Lui qui aimait à malmener la bourgeoisie aurait également aimé cette description corrosive et néanmoins très juste du milieu de l’édition, qui peut s’apparenter, de par ses codes sociaux, à une forme de grande bourgeoisie culturelle.
Ensuite parce que cette caste très fermée du landerneau littéraire parisien, justement, n’est pas sans rappeler la “Grande famille” du Cinéma, elle aussi prompte à rejeter des auteurs surdoués pour cultiver des navets à la pelle.
Et enfin parce que l’auteur de ce roman n’est autre que Mehdi Omaïs, critique de cinéma émérite pour le quotidien Metronews et le site Les Cinévores.

Son amour du septième art transparait à maintes reprises au cours du récit, à travers des références directes (Les sept jours du Talion, entre autres) et divers allégories savoureuses.
On retrouve également tout ce qui constitue le sel de ses critiques : un style concis et percutant, un sens de la formule chic et choc et des saillies humoristiques savoureuses. Sans oublier quelques coups de griffes salutaires contre certains fâcheux de première grandeur, comme les journalistes charognards, les mémés acariâtres qui rackettent les écrivains pour des photocopies et reliures, et les types qui continuent de touiller leur cuillère dans le pot de yaourt vide.
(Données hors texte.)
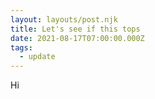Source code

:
 ```yaml
---
layout: layouts/post.njk
title: Let's see if this tops
date: 2021-08-17T07:00:00.000Z
tags:
  - update
---
```

Hi
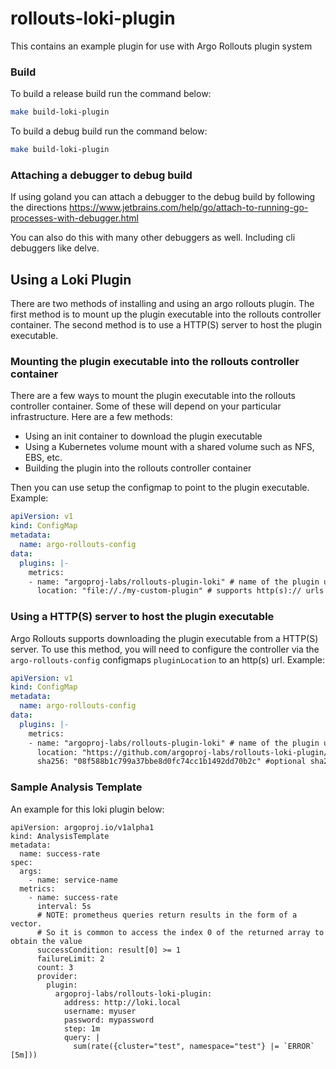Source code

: # rollouts-loki-plugin
This contains an example plugin for use with Argo Rollouts plugin system

### Build

To build a release build run the command below:
```bash
make build-loki-plugin
```

To build a debug build run the command below:
```bash
make build-loki-plugin
```

### Attaching a debugger to debug build
If using goland you can attach a debugger to the debug build by following the directions https://www.jetbrains.com/help/go/attach-to-running-go-processes-with-debugger.html

You can also do this with many other debuggers as well. Including cli debuggers like delve.
## Using a Loki Plugin

There are two methods of installing and using an argo rollouts plugin. The first method is to mount up the plugin executable
into the rollouts controller container. The second method is to use a HTTP(S) server to host the plugin executable.

### Mounting the plugin executable into the rollouts controller container

There are a few ways to mount the plugin executable into the rollouts controller container. Some of these will depend on your
particular infrastructure. Here are a few methods:

* Using an init container to download the plugin executable
* Using a Kubernetes volume mount with a shared volume such as NFS, EBS, etc.
* Building the plugin into the rollouts controller container

Then you can use setup the configmap to point to the plugin executable. Example:

```yaml
apiVersion: v1
kind: ConfigMap
metadata:
  name: argo-rollouts-config
data:
  plugins: |-
    metrics:
    - name: "argoproj-labs/rollouts-plugin-loki" # name of the plugin uses the name to find this configuration, it must match the name required by the plugin
      location: "file://./my-custom-plugin" # supports http(s):// urls and file://
```

### Using a HTTP(S) server to host the plugin executable

Argo Rollouts supports downloading the plugin executable from a HTTP(S) server. To use this method, you will need to
configure the controller via the `argo-rollouts-config` configmaps `pluginLocation` to an http(s) url. Example:

```yaml
apiVersion: v1
kind: ConfigMap
metadata:
  name: argo-rollouts-config
data:
  plugins: |-
    metrics:
    - name: "argoproj-labs/rollouts-plugin-loki" # name of the plugin uses the name to find this configuration, it must match the name required by the plugin
      location: "https://github.com/argoproj-labs/rollouts-loki-plugin/releases/download/v0.0.3/loki-plugin-linux-amd64" # supports http(s):// urls and file://
      sha256: "08f588b1c799a37bbe8d0fc74cc1b1492dd70b2c" #optional sha256 checksum of the plugin executable
```

### Sample Analysis Template

An example for this loki plugin below:
```
apiVersion: argoproj.io/v1alpha1
kind: AnalysisTemplate
metadata:
  name: success-rate
spec:
  args:
    - name: service-name
  metrics:
    - name: success-rate
      interval: 5s
      # NOTE: prometheus queries return results in the form of a vector.
      # So it is common to access the index 0 of the returned array to obtain the value
      successCondition: result[0] >= 1
      failureLimit: 2
      count: 3
      provider:
        plugin:
          argoproj-labs/rollouts-loki-plugin:
            address: http://loki.local
            username: myuser
            password: mypassword
            step: 1m
            query: |
              sum(rate({cluster="test", namespace="test"} |= `ERROR` [5m]))
```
Bref, on vous conseille “Le Sang des éditeurs”, un roman aussi attachant que son auteur, qui, on vous rassure est tout à fait équilibré et ne dézingue personne (à l’exception, peut-être, de quelques cinéastes coupables d’infâmes nanars, et victimes de sa  plume vengeresse)

 

“Le Sang des éditeurs” de Mehdi Omaïs
broché, 184 pages
éd. Pascal Galodé
Parution le 16 mai 2014 (en plein pendant le festival de Cannes, logique…)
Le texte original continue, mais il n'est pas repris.